Likewise, the money for the proposed inland port in Washington County might not have happened if not for state Sen. Todd Pillion, R-Washington County, who sits on the Senate Finance Committee and is, like Austin, one of the final budget negotiators.

What, though, about the legislators who don’t sit on the “money committees,” as they’re called? Power and influence come in many forms — and it doesn’t always include making headlines, either. There are many legislators who work quietly, behind the scenes, and sometimes accomplish more than those who are pumping out content for social media. We can measure the effectiveness of baseball players in mathematical ways — batting averages for the hitters, earned run averages for the pitchers. Is it possible to do the same with legislators?

Probably not. There’s too much of the human factor involved, and that’s hard to quantify. That hasn’t stopped some from trying, though. In the 1980s and ’90s, The (Norfolk) Virginian-Pilot newspaper surveyed legislators and other denizens of Capitol Square (lobbyists, state officials and journalists) to compile an annual ranking of which legislators were the most effective. It seemed a generally accurate list, although Republicans never liked it because they were in the minority then and minority members always get ranked lower because, well, they’re in the minority. There were also some concerns that some legislators hadn’t answered truthfully, that they were intentionally ranking some members of the other party lower in hopes that a poor score would hurt them come reelection time. Republicans eventually stopped participating, and that killed the project.

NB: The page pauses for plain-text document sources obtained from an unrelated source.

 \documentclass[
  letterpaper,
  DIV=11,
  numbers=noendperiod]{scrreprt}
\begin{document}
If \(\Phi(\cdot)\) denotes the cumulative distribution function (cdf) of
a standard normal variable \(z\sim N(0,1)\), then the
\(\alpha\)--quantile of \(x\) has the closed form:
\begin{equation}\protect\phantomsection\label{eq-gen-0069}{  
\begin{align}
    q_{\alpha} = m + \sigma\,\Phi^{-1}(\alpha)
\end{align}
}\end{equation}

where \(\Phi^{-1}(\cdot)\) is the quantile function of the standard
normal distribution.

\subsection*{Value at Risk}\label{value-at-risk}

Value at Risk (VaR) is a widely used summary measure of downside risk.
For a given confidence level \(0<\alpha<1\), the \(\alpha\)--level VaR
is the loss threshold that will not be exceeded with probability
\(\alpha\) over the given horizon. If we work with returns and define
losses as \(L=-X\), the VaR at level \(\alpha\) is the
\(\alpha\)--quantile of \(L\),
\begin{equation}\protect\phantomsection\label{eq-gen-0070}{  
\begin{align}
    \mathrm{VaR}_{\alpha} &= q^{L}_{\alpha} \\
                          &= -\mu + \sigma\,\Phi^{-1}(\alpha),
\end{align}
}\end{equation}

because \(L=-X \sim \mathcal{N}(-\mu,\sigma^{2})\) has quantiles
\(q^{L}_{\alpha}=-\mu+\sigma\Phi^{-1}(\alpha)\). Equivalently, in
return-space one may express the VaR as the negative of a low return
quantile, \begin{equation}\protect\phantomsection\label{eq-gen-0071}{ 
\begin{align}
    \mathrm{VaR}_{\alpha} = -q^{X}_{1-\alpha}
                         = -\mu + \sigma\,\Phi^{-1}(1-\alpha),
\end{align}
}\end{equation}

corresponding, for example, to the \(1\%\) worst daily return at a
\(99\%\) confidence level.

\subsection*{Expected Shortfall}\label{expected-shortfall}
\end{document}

Now comes the Center for Effective Lawmaking, a joint venture between the University of Virginia’s Frank Batten School of Leadership and Public Policy and Vanderbilt University. The center has been producing scores on legislative effectiveness at the federal level, and now has them for members of Congress back to the 1994-95 session. This year, for the first time, it’s produced legislative effectiveness ratings for state legislators — starting with Virginia and New Jersey. (The reports also go back to 1994-95).

Del. Patrick Hope, D-Arlington. Courtesy of House of Delegates.
Del. Patrick Hope, D-Arlington. Courtesy of House of Delegates.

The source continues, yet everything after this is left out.